## Your goal
Show every line of the records below that contains the word "noise".

## Extracted entries
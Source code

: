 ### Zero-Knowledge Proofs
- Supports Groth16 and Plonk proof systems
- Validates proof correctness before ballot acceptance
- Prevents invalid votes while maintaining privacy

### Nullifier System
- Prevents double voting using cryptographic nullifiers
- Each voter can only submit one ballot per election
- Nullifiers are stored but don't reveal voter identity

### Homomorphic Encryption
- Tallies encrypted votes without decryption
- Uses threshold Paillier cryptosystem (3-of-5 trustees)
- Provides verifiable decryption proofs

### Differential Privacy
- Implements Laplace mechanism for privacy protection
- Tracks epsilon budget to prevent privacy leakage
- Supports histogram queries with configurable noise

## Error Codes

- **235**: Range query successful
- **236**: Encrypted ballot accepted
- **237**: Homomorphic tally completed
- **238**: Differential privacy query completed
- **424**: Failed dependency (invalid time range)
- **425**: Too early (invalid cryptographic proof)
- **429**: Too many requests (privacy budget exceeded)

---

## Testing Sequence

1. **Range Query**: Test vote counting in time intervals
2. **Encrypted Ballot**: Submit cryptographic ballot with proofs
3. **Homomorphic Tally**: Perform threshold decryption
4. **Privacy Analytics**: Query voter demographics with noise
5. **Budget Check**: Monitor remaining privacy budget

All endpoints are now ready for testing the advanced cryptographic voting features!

## Output of the task
- Supports histogram queries with configurable noise
4. **Privacy Analytics**: Query voter demographics with noise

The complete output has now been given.